Are you going to run full throttle in a 3 foot chop
in a 15' monohull and not expect to get wet
or get the snot pounded out of ya? Heck no!
A 20 foot bay boat will run that chop the same,
with or without the tunnel. The hull weight and
the bow vee do the job of cutting the chop.
A small hull just doesnt have the weight to
counteract the mass of a 3' tall wave. 600lbs of
boat hitting 2 tons of wave, which one do you think
is going to get moved out of the way?



> How limiting is a tunnel hull under everyday driving?


That's the question, well, I can take my tunnel hull into oyster creeks,
while running the motor, that without the tunnel, I'd have to paddle or pole, a long way.
In deep water both types of hulls can get from point A to point B
under the same conditions in about the same amount of time.

The real question should be:
Do I need a tunnel hull for where I fish?


----------



## flatoutfishin (Mar 6, 2007)

I ran a tailfisher which is a tunnel hull and would have to say it was a very wet and uncomfortable ride across tampa bay with anything other than slick calm conditions. The plus side was it ran extremely shallow, but yes it was very wet and uncomfortable. Keep in mind the tailfisher was much more flat bottom hull than alot of tunnels out there like the caimen.


----------



## TomFL (Oct 2, 2007)

I'm leaning more towards wondering how it'd be as a duck hunting platform than a traditional skinny-water fishing platform. 

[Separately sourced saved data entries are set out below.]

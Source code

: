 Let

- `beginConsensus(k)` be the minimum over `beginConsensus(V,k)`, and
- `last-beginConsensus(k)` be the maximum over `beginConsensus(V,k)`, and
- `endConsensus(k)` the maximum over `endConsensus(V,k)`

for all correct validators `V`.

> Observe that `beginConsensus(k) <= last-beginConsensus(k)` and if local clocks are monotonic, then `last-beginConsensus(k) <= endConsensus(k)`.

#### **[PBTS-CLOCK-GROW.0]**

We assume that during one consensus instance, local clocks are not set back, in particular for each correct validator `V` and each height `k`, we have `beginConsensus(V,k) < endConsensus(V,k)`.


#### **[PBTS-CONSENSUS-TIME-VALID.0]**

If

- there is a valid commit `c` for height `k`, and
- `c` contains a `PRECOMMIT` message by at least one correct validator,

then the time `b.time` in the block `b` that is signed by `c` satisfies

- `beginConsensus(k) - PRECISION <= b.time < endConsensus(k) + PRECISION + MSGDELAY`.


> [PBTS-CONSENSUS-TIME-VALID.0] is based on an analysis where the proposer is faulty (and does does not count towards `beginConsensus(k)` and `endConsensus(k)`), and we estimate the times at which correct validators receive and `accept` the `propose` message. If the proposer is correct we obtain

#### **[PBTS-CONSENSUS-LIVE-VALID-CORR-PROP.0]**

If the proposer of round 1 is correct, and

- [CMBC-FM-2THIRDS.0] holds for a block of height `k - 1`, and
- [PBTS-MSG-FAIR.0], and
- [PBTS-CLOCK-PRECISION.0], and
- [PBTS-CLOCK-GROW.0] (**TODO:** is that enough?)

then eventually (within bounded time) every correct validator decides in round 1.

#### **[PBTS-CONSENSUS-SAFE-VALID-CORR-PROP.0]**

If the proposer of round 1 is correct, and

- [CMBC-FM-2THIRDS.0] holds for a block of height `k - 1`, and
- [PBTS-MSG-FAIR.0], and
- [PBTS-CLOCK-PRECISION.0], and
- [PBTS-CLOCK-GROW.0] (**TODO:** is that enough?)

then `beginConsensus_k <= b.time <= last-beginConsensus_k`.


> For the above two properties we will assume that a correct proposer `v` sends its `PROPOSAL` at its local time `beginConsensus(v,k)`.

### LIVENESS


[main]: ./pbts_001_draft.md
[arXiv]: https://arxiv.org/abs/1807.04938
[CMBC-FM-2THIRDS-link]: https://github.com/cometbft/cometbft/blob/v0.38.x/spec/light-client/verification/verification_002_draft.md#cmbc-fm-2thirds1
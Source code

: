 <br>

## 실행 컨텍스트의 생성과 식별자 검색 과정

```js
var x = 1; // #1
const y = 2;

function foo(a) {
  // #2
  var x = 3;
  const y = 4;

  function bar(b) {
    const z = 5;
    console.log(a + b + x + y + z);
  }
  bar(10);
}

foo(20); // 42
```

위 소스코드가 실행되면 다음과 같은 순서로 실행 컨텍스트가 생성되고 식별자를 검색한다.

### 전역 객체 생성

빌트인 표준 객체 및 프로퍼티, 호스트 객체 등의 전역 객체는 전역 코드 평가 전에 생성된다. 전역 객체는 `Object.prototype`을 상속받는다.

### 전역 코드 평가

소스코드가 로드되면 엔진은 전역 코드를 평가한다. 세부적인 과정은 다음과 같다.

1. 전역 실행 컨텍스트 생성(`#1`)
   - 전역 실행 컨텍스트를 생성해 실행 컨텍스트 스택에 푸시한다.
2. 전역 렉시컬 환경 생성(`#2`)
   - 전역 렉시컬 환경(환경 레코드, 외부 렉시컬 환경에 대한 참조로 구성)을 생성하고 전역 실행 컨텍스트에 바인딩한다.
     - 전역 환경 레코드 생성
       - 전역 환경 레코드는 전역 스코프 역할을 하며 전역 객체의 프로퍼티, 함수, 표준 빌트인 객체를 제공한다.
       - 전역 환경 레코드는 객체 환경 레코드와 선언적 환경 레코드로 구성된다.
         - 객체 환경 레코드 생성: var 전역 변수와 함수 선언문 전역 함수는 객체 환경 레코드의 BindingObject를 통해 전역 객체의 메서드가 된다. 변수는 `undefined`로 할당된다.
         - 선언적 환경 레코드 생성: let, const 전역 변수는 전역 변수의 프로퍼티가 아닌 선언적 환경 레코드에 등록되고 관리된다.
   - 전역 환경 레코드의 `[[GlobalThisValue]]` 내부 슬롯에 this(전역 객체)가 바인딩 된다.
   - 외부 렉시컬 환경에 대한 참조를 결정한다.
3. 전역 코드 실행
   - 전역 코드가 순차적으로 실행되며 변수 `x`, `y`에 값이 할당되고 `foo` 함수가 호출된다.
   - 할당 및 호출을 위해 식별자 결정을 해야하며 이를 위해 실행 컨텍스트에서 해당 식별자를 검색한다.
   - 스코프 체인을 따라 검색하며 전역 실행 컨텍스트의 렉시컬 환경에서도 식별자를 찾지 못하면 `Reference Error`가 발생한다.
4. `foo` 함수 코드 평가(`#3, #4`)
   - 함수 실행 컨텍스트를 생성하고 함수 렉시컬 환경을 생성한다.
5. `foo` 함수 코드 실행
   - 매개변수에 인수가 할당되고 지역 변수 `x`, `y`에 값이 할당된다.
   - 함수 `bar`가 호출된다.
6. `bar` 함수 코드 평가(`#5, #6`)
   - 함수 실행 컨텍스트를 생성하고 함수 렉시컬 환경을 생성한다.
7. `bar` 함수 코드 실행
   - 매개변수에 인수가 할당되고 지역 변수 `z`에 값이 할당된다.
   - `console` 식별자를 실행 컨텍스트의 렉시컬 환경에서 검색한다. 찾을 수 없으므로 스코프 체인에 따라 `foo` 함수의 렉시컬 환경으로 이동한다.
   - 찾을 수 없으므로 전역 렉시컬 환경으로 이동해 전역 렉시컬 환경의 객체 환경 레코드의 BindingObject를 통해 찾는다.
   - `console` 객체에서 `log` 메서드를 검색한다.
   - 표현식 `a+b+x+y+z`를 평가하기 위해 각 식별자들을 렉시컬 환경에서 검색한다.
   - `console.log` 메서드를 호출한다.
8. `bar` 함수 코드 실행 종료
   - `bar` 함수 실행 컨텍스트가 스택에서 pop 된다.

The "skinniness" would possibly be to access the duck hunting better than my local fishing waters. 

How 'bout weeds?? They kill the tunnel and foul the prop or no?

-T


----------



## iMacattack (Dec 11, 2006)

> It's not the shallow thing I'm wondering about. It's the water you'd have to cross to GET TO the shallow stuff.
> 
> 2-3' wind chop. Usual winter time stuff in the St Lucie and Indian Rivers.
> 
> -T



I ran a 17T in those waters for a while. If you follow some simple ideas you'll be just fine. 

1. Throttle, trim and tabs are your friend. If your running flat in a chop, your doing it wrong for that hull design. Ride the rail, use your tabs to trim up one side and down the other, then use your throttle and let the edge of the skiff cut through the chop. It takes some time but it is a much more efficient and dryer way to run in a chop. Some times I would nearly bury one tab to get enough tilt going. 

2. Know the limitations of the skiff. It's a tunnel hull not a bay boat. ;D Cross and run the IRL with a stiff NNE or NNW, not a problem for short stints... cross Pine Island Sound with a 30knot N in the winter against the tide... yea, not so much! I would suspect Tampa Bay would be as snotty or worse.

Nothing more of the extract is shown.